Workshop 5 (3 Days)
Web Services Security, Interoperability and Efficiency

Name of Speaker:
Medium of Instruction:
Date:
Time:
Fee:

Mr. Gabriel Santos
Cantonese with English terminology
12-14 December 2011 (Mon-Wed)
09:30 – 17:00
Early Bird: HK$5,600 (Non-member) and
  HK$5,400 (Member of Organizer/Supporting Organization)
Normal: HK$6,200 (Non-member) and
  HK$6,000 (Member of Organizer/Supporting Organization)


Nature & Objectives:

The course presents to the participants today's Web Services benefits, weaknesses and threads.  Attendees will get to know that WSDL is not the only description language available in the wild and will get first hand experience working with WADL. Attendees will learn what challenges they may face while interoperating with .Net, Apache CXF, Axis2, Metro and other Web Services stacks, the security issues they need to be aware of and how to cope with them, Web Services Security standards, and the use of state-of-the-art tools to secure the Web Services while being compliant with international standards, securing a SOAP message using electronic certificates for signing and encryption, and the use of WS-Policy to offer authentication, integrity, confidentiality and non-repudiation.

Attendees will also learn to create Web Services using annotations, cater with interoperability problems between different Web Services stacks, create a Web Service that receives multiple requests in one method call, avoid Denial of Service (DoS) attack, the use of MTOM as a security defence tool, and to resolve lengthy background processes.

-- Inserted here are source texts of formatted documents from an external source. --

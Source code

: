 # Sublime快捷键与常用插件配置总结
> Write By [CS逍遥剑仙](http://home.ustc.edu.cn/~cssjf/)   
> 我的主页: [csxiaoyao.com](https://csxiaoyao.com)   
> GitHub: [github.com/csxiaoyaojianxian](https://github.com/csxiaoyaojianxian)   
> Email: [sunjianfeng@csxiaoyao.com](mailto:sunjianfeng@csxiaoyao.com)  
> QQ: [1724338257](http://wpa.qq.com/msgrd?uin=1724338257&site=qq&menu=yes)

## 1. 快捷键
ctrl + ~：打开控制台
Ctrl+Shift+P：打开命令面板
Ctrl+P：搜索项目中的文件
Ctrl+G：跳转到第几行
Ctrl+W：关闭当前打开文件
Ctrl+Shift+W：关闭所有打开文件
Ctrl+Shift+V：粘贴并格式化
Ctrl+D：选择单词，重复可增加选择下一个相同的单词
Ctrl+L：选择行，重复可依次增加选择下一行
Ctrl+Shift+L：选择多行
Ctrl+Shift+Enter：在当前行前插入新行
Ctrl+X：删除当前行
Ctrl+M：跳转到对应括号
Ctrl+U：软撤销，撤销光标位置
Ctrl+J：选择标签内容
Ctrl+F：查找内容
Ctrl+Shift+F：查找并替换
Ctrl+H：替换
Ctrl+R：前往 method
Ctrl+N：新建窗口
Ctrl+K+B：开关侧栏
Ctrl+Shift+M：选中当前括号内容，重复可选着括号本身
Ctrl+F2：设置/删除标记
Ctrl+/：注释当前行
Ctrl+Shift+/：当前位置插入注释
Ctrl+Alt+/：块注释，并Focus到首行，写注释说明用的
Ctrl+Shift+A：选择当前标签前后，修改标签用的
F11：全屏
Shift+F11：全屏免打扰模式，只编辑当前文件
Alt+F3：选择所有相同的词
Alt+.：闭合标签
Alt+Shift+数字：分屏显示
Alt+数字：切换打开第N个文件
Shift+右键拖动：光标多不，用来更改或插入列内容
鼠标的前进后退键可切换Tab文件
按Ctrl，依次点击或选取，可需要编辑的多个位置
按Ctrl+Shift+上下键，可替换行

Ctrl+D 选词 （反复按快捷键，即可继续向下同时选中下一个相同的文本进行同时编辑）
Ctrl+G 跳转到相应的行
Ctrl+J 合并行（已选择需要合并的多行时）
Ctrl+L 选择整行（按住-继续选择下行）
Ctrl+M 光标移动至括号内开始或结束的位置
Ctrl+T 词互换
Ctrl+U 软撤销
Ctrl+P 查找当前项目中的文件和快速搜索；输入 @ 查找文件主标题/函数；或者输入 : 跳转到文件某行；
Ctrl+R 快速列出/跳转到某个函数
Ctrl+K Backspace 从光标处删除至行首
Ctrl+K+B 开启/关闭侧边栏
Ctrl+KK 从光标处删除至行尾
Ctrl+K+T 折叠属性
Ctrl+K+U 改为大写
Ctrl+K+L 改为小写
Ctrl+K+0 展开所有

Attendees will also learn to plan and build a scalable Web Services in order to respond to nowadays ever increasing service demand. Attendees will also learn to use cache proxy to maximize speed and security, invoke Spring beans and integrate them with Web Services. Last but not least, attendees will learn to unit test Web Services to minimize problems derived from patchings and changes introduced during an agile development phase.

Course Outline:

  1. Introduction to Web Services
    • A new kind of remote procedure call over the Internet
    • Benefits and Threads
    • RPC Style Web Service
    • Document Style Web Service
    • Wrapped Style Web Service
    • Deep understanding of WSDL structure
    • Differences between WSDL 1.1 and WSDL 2.0
    • What WADL is and how it differs from WSDL 2.0
    • Creating your first Web Services using WADL
    • Manually create and change a WSDL file
    • How to setup Eclipse to work with Apache Axis2, Apache CXF and Apache Wink
    • Use Eclipse to manage WSDL
    • Use Eclipse to validate a WSDL construct
    • Use Eclipse to generate JavaBeans from XSD
  2. Code Auto-Generation and Method Calling
    • Using Apache CXF and Apache Axis2 to create client and server site code
    • Creating a Wrapped Pattern Web Services with ease
    • How to automate code generation with from WSDL and XSD
  3. Interoperability Issues
    • Understanding interoperability problems
    • Knowing why, sometimes, Web Services created with .Net and Apache don't interoperate well
    • Mastering the knowledge of how to create a Web Services server that accepts .Net call as well as other web services stacks
    • Precautions to take while using MTOM/XOP to cope with performance and interoperability issues raised by SOAP with Attachments (SwA) and WS-Attachment
  4. Monitoring
    • Becoming proficient on how Web Services' request and response work
    • Sniffing around the request and response messages
  5. Planning and Design
    • Knowing why sometimes Web Services may cause timeout and try to solve this problem
    • Understand how a proxy for Web Service works; how to build one and what problems it may solve
    • Knowing how REST Web Services work and how to make a request using Telnet
    • Plan how to unit test the business logic and how to automate the test process
  6. Advanced Features
    • Get to know what a binding is and how use JAXB to maps between XML and Java construct
    • Creating a Web Services that accepts more than one request in a single submission
    • Learn how to create a Web Service using annotation
    • Learn how to deal with faulty messages and how to efficiently combine multiple fault messages into one response message
    • Learn how to visually create a WSDL file to handle multiple request and response messages
    • Knowing how to cope with problems resulting from encoding binary files using Base64
    • Learn how to integrate WS-Policy, WS-Security Policy and WS-Addressing into your Web Services
    • How to easily integrate Spring Beans with Web Service
    • Get to know what security standards exist for Web Services; what problems they may cause; and what solutions the open community has provided

Who Should Attend:

System Administrators / Engineers / Analysts, Technical Engineers / Managers, Data Security Officers, Information Security Analysts / Managers, IT Auditors and Managers, Security Consultants and System Integrators, Senior Programmers / CTOs. Participants are expected to have hands-on experience in Windows system, knowledge on Java programming language for stand alone as well as web-based applications.